Greg Chappell, mantan pelatih India yang pandai berbicara, pernah mengatakan kepada penulis ini bahwa jika para pemangku kepentingan sendiri tidak menghormati permainan ini, mustahil mengharapkan para penggemar akan diberi energi oleh Test kriket. “Ketika permainan itu sendiri merendahkan bentuk permainan yang paling lama, dapat dimengerti bahwa masyarakat mungkin tidak terlalu terstimulasi olehnya, yang sangat disayangkan karena menurut saya bentuk permainan yang paling hebat adalah yang berbentuk panjang,” katanya. “Kami membiarkan permainan ini ditampilkan dengan buruk, dan tidak mengherankan bagi saya bahwa kami mungkin memiliki generasi orang yang tidak pernah benar-benar memahami apa daya tarik Test Cricket.”

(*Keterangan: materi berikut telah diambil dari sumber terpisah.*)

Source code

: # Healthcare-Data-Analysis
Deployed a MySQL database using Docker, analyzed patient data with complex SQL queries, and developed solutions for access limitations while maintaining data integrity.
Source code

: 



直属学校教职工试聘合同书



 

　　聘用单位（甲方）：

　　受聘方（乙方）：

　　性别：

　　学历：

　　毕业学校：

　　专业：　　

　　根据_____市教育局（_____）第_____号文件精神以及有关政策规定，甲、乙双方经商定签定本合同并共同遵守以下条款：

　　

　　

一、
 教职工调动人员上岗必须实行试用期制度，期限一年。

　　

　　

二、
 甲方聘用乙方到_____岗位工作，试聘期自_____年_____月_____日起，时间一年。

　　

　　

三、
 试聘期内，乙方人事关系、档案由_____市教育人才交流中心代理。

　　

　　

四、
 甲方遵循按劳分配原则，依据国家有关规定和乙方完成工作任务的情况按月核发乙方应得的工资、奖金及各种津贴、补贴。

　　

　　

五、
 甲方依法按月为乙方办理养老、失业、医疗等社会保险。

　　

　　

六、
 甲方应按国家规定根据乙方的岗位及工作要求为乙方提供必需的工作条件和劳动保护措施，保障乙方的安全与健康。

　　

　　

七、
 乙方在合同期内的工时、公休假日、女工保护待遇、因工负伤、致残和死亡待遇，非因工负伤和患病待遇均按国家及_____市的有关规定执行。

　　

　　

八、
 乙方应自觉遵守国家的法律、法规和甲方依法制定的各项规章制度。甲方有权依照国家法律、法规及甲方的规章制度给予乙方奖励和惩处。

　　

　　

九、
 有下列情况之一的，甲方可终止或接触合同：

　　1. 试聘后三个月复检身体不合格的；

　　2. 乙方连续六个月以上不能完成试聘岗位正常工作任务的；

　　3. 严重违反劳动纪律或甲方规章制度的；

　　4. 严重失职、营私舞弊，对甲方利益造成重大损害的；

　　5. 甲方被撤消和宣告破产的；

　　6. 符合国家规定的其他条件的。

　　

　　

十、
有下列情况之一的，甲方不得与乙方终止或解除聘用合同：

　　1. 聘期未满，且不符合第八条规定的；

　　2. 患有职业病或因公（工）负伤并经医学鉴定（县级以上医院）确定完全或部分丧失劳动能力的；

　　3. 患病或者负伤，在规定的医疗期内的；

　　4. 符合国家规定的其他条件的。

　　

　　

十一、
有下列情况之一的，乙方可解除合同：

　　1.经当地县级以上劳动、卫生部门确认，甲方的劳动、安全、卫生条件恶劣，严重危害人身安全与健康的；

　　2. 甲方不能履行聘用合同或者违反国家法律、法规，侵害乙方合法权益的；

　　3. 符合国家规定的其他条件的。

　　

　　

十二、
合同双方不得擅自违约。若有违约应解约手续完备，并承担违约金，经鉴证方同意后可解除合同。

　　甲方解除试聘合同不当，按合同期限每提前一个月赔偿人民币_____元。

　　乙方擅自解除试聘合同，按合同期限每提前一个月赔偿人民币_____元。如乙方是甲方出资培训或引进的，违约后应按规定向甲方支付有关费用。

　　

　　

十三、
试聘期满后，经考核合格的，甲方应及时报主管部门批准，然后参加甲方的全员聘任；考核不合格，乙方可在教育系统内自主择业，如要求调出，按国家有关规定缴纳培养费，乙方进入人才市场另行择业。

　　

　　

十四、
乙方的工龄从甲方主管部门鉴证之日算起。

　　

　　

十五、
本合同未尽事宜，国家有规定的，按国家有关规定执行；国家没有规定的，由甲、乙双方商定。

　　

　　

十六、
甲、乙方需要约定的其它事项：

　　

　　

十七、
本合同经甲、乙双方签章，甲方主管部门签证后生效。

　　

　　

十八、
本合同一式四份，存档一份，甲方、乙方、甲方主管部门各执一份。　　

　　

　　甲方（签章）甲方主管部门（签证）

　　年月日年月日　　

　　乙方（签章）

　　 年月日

Chappell lebih mengacu pada ‘550 Anda bermain dengan 600 saya’, yang sudah lama terjadi di benua ini ketika menang tidak sepenting tidak kalah. Itu terjadi sebelum era WTC; sekarang tanggung jawabnya ada pada hasil dan oleh karena itu lapangan yang ‘diperbaiki’ dirancang untuk memaksimalkan manfaat bermain di halaman belakang rumah, meskipun kita telah melihat, terutama di India dalam 14 bulan terakhir, betapa spektakulernya rencana yang telah disusun dengan baik dapat terurai.

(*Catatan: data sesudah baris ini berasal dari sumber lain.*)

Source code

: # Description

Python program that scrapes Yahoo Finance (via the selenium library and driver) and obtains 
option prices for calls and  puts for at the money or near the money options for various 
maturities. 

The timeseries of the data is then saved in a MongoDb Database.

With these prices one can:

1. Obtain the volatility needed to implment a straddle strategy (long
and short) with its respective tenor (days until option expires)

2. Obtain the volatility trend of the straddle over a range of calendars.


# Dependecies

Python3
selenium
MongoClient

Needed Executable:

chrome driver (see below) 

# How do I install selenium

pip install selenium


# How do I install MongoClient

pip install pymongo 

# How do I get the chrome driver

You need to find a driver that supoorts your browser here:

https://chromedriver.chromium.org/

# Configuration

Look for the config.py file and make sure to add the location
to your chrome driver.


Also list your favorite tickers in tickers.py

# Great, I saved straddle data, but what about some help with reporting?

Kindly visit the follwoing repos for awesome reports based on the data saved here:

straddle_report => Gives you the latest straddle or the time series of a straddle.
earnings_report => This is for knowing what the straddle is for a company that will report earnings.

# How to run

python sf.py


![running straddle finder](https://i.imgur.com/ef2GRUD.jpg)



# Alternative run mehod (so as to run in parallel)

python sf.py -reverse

Stokes telah menyalakan api dengan berbicara tentang ‘tempat lain di dunia’ selama penghapusan permukaan MCG. Di satu sisi, dia menggemakan pemikiran Rohit Sharma pada Januari 2024, ketika kapten Tes India saat itu mengecam trek Newlands di Cape Town setelah trek tersebut menjadi tempat pertandingan dua hari lainnya. Menariknya, seperti Stokes, Rohit juga berada di pihak yang menang di permukaan yang sangat buruk di mana peluang untuk berhasil dengan tongkat pemukul lebih kecil dibandingkan dengan memenangkan lotre. Setelah Mohammed Siraj membantu Afrika Selatan mencetak angka 55 pada pagi pertama dan India menyelesaikan tujuh gawang pada sore kedua, Rohit melepaskan diri: “Kami melihat apa yang terjadi dalam pertandingan ini, bagaimana lapangannya dimainkan. Sejujurnya saya tidak keberatan bermain di lapangan seperti ini. Selama semua orang di India tutup mulut dan tidak berbicara terlalu banyak tentang lapangan India.”

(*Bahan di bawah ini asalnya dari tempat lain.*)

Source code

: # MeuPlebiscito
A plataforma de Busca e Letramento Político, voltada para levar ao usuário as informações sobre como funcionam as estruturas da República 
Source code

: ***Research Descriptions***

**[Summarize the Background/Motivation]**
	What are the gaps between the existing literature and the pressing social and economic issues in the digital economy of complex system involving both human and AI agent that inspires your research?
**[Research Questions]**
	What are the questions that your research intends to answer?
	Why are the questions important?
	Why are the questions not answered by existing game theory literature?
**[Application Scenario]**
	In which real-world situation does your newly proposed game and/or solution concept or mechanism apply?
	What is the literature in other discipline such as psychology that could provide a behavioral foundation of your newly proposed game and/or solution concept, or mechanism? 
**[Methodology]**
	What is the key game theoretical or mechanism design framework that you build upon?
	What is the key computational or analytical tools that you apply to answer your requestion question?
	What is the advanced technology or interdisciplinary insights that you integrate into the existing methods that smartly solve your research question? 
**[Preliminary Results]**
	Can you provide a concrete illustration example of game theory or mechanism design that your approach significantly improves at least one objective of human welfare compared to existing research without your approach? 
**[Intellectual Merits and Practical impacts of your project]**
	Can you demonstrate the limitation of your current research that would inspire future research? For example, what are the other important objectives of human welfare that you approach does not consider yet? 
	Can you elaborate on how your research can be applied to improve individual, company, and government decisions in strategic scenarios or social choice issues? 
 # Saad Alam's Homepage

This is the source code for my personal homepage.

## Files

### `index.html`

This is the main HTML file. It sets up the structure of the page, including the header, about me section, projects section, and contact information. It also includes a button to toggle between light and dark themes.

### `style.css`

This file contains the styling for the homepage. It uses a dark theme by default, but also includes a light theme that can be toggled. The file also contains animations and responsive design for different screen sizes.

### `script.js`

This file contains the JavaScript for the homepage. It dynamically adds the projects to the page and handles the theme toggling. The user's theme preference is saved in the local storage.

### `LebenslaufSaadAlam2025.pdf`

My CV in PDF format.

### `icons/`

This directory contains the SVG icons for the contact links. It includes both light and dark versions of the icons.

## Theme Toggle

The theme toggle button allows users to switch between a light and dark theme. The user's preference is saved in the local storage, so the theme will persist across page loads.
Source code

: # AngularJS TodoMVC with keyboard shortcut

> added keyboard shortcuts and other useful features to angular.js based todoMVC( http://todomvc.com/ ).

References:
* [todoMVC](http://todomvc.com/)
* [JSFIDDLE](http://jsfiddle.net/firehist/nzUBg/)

Poin yang diambil, Rohit, meskipun pada akhirnya, ini bukan tentang di mana lapangan berada di bawah standar, atau aspek-aspek olahraga mana yang dikesampingkan. Uji kriket berhutang budi kepada para pemangku kepentingan yang paling bersemangat, para penggemar yang tidak dikenal, rasa hormat dan terima kasih. Pertandingan dua hari bukanlah cara untuk menunjukkan hal itu.